Step-by-step Guidance to Run GUANACO

Command-line Usage

Basic command-line options:

options:
  -h, --help            Show this help message and exit
  -c CONFIG, --config CONFIG
                        Name of configuration JSON file (relative to --data-dir)
                        (default: guanaco.json)
  -d DATA_DIR, --data-dir DATA_DIR
                        Directory containing AnnData files referenced in config
                        (default: current directory)
  -p PORT, --port PORT  Port to run the Dash server on (default: 4399)
  --host HOST           Host to run the Dash server on (default: 0.0.0.0)
  --debug               Run server in debug mode (default: False)
  --max-cells MAX_CELLS Maximum number of cells to load per dataset (default: 10000)
  --backed-mode         Enable backed mode for memory-efficient loading of
                        large datasets (default: False)

Tip

Quick start: If the config file and data files are in the current directory, you can simply run:

guanaco -c config.json

Config File Structure

The GUANACO configuration file is written in JSON format and has two main sections:

Studies

Each study is defined by a dictionary entry, where the key is the study name. A study can include either matrix-based data, track-based data, or both:
- description (optional but recommended)
  
  A short text description of the study. Displayed in the interface to help distinguish between datasets.
- Matrix-based data
  - sc_data (required): Name of a .h5ad or .h5mu file.
  - markers (optional): List of marker genes for plots (heatmaps, dot plots, violin plots, stacked bar plots, pseudotime plots).
- Track-based data
  - bucket_urls (required): List of URLs pointing to S3 buckets containing BigWig or other supported files. See example and instruction Additional Information 1.
  - genome (required): Reference genome build (e.g. hg38, mm10). All supported genome are Additional Information 2.
  - ATAC_name (optional): List of custom display names for ATAC tracks, aligned with bucket_urls. Defaults to Track1, Track2 etc.
  - max_height (optional): List of maximum display heights for tracks, aligned with bucket_urls.

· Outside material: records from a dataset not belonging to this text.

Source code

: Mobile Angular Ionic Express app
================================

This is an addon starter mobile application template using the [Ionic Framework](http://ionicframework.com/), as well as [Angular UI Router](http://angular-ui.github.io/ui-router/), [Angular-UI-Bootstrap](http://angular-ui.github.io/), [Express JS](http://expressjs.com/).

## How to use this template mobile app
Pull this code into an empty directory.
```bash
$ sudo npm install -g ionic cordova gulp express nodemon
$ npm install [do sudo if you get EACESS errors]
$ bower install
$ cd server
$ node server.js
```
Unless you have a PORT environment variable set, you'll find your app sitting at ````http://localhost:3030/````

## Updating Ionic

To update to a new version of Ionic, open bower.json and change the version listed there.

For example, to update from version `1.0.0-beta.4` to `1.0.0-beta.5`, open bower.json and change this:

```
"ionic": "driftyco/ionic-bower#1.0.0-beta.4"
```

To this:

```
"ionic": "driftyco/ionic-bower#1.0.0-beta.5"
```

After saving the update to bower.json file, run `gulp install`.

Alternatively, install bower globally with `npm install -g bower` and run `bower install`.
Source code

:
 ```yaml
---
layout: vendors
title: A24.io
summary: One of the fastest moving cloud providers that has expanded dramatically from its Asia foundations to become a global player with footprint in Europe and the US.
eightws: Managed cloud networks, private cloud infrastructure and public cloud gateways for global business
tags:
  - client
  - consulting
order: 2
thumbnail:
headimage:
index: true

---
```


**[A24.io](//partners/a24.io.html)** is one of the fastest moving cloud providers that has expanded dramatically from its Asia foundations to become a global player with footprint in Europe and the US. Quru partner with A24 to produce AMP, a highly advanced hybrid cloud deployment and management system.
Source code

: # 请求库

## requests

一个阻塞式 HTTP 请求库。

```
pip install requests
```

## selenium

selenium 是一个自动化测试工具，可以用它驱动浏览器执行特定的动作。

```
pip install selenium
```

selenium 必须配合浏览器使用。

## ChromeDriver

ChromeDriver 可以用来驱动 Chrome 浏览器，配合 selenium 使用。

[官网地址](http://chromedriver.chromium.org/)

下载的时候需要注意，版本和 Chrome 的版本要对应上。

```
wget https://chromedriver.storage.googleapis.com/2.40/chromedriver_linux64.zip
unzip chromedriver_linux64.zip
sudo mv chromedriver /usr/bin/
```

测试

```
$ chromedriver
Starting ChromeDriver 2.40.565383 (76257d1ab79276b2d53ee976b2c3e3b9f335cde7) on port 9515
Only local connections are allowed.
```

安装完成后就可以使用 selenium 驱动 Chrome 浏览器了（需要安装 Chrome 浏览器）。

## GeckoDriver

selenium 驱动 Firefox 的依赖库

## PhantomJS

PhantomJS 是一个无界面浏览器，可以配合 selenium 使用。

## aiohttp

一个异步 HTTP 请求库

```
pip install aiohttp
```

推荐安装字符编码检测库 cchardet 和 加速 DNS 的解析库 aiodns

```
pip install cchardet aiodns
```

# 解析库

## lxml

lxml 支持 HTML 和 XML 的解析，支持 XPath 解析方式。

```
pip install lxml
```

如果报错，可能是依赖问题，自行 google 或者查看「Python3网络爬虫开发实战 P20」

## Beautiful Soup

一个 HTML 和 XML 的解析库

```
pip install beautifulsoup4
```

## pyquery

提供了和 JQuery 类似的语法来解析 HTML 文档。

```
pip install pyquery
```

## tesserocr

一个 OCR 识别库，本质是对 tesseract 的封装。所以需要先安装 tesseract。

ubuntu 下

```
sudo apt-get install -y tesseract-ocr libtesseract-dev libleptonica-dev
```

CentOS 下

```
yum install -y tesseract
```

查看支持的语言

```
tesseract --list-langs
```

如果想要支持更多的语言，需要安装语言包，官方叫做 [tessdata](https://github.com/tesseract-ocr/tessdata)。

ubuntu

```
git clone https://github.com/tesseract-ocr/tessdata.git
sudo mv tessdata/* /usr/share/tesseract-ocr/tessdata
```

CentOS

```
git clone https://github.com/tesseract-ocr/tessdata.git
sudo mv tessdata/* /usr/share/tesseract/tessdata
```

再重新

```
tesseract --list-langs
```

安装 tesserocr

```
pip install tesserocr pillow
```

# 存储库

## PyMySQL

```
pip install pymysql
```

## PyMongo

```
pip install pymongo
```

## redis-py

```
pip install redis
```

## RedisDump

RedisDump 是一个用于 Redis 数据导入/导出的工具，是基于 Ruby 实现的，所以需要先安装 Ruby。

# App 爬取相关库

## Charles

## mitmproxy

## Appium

Defaults to autoscale.
General customization

Fields outside of individual studies apply globally to the entire GUANACO session:
- title (optional): Title of the GUANACO instance.
- color (optional): List of custom HEX colors applied to clusters and tracks.

Example Config File

{
  "Study1": {
    "description": "PBMC single-cell RNA and ATAC integration study",
    "sc_data": "pbmc.h5ad",
    "markers": ["MS4A1", "LYZ"],
    "genome": "hg38",
    "bucket_urls": ["https://atac-bucket-1/"],
    "ATAC_name": ["PBMC-ATAC"],
    "max_height": [20]
  },
  "Study2": {
    "description": "Mouse skin study",
    "sc_data": "skin.h5mu"
  },
  "title": "GUANACO",
  "color": ["#1f77b4", "#ff7f0e", "#2ca02c"]
}

Once the config file is set and the AnnData and BigWig files are prepared, GUANACO can be accessed locally or deployed on a server. The data will be displayed in the designated areas of the platform, as shown in the figures below.

Additional Information

1. Track Data Configuration (Formats, URLs, Policies, CORS)

Users should upload BigWig or other supported files to a cloud storage service that provides public URLs. AWS S3 is recommended for simplicity and scalability.

Supported URL formats

AWS-style: https://bucket.s3.region.amazonaws.com
Path-style: https://host/bucket[/prefix...]

Supported file formats

BigWig: .bigwig, .bw (ATAC peaks)

If you need to convert an .h5ad or .h5mu file to BigWig, refer to the Jupyter notebook example provided with scCAMEL: TACoWig_Template.ipynb

Interaction files: .bedpe
Annotation tracks (motifs, SNPs, etc.): .bed, .bigBed (.bb)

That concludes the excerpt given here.